- **What the exercise asks**
Every line of the material that mentions the word "wanted" should be copied out.

- **Data section**

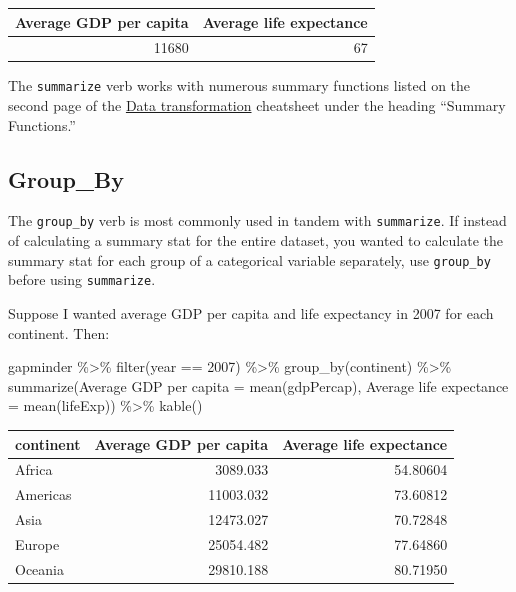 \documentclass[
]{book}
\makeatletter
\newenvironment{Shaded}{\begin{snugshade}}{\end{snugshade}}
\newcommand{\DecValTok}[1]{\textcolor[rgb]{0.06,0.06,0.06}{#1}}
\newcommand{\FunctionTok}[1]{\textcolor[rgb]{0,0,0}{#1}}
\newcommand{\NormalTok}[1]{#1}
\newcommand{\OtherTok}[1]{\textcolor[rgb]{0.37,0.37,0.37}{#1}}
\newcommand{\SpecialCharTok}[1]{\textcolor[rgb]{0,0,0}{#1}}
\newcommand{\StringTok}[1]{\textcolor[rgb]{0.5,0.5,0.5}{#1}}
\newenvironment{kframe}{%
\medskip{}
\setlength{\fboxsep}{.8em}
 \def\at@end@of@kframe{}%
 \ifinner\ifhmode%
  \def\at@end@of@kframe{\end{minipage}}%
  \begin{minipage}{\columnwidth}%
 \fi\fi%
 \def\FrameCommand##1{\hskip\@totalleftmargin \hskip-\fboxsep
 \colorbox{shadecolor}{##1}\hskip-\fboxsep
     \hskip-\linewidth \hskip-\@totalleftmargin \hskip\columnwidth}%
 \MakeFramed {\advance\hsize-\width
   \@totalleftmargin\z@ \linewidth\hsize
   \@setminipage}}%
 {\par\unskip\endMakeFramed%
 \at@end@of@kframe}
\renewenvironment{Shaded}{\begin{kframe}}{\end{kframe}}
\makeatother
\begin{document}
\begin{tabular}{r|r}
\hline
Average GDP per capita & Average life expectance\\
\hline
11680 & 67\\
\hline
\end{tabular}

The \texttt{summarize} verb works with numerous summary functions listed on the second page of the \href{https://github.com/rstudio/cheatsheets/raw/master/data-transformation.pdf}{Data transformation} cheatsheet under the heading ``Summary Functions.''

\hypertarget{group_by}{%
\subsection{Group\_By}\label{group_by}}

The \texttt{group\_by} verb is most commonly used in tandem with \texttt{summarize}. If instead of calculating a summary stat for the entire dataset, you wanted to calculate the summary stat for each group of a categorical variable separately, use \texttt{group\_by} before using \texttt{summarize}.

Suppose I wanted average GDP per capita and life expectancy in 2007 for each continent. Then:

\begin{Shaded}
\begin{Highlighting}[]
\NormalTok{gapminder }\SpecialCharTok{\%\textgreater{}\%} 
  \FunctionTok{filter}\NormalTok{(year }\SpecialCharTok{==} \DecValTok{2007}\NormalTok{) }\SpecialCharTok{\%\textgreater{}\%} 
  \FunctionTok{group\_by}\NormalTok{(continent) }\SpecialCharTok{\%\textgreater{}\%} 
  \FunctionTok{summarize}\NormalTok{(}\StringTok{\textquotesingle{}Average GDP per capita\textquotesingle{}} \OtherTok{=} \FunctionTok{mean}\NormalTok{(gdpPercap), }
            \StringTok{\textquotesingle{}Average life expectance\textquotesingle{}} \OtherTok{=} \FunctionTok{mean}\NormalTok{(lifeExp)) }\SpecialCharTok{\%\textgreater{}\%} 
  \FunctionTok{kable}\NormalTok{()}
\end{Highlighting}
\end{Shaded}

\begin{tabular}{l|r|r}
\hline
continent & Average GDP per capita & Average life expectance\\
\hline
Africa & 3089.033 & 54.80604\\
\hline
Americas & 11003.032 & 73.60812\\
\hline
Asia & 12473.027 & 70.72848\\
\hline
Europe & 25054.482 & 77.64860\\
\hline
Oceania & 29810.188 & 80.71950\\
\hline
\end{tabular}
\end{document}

- **Task response**
The \texttt{group\_by} verb is most commonly used in tandem with \texttt{summarize}. If instead of calculating a summary stat for the entire dataset, you wanted to calculate the summary stat for each group of a categorical variable separately, use \texttt{group\_by} before using \texttt{summarize}.
Suppose I wanted average GDP per capita and life expectancy in 2007 for each continent. Then:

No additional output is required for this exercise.